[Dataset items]
┌────────

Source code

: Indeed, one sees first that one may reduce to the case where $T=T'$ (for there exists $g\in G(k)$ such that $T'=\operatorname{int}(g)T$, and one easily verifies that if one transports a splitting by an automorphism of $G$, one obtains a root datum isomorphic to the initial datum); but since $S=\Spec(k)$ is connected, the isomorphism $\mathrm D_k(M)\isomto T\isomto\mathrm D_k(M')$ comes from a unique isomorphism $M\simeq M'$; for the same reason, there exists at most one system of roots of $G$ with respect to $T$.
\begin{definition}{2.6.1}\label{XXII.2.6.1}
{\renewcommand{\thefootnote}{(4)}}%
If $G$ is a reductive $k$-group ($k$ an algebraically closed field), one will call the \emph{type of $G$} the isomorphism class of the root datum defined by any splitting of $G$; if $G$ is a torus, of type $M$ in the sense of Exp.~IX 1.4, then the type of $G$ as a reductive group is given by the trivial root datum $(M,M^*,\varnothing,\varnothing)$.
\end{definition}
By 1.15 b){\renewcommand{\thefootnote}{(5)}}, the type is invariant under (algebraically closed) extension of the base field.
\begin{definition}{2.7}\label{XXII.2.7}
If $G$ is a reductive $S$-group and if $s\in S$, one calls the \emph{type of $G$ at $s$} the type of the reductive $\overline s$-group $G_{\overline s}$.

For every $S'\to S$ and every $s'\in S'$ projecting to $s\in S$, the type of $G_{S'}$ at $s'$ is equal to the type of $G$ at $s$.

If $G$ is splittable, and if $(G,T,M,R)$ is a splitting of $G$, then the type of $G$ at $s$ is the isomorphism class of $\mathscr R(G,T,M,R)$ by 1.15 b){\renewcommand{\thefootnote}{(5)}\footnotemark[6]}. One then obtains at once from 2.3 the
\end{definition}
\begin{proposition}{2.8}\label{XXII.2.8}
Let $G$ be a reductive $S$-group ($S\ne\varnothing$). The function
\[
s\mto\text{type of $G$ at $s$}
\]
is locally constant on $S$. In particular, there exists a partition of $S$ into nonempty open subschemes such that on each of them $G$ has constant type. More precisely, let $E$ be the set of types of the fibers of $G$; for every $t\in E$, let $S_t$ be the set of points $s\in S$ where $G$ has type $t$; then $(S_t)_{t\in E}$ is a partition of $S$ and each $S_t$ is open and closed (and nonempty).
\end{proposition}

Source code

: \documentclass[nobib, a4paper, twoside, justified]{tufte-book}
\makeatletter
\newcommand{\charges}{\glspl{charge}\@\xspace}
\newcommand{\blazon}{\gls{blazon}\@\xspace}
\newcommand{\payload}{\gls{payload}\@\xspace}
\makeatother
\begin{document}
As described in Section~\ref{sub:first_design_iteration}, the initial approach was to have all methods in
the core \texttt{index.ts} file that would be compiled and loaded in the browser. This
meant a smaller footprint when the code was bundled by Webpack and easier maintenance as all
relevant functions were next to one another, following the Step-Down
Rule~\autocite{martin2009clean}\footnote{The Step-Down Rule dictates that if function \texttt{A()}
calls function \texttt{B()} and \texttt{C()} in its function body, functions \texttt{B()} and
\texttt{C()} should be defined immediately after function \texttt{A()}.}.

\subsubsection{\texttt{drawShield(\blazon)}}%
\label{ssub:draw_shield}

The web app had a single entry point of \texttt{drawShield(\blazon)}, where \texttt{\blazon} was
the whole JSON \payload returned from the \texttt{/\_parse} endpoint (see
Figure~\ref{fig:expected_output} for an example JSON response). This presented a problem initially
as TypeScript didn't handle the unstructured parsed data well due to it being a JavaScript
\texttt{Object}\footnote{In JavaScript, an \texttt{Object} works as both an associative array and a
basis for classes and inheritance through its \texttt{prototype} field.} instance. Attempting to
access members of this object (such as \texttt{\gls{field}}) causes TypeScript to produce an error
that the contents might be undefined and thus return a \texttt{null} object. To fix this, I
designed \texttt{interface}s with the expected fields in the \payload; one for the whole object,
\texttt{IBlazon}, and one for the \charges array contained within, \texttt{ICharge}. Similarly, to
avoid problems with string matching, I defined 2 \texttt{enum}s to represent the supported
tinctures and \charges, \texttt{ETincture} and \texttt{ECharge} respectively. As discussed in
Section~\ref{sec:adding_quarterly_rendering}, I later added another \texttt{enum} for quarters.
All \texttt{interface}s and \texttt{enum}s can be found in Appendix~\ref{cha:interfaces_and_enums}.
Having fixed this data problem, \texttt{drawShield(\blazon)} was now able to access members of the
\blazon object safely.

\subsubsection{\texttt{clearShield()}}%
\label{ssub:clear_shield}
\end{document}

└────────

What you are asked to do
Reproduce only the lines between the line containing "with the expected" and the last line of the records, those two lines included, exactly.

Answer
designed \texttt{interface}s with the expected fields in the \payload; one for the whole object,
\texttt{IBlazon}, and one for the \charges array contained within, \texttt{ICharge}. Similarly, to
avoid problems with string matching, I defined 2 \texttt{enum}s to represent the supported
tinctures and \charges, \texttt{ETincture} and \texttt{ECharge} respectively. As discussed in
Section~\ref{sec:adding_quarterly_rendering}, I later added another \texttt{enum} for quarters.
All \texttt{interface}s and \texttt{enum}s can be found in Appendix~\ref{cha:interfaces_and_enums}.
Having fixed this data problem, \texttt{drawShield(\blazon)} was now able to access members of the
\blazon object safely.

\subsubsection{\texttt{clearShield()}}%
\label{ssub:clear_shield}
\end{document}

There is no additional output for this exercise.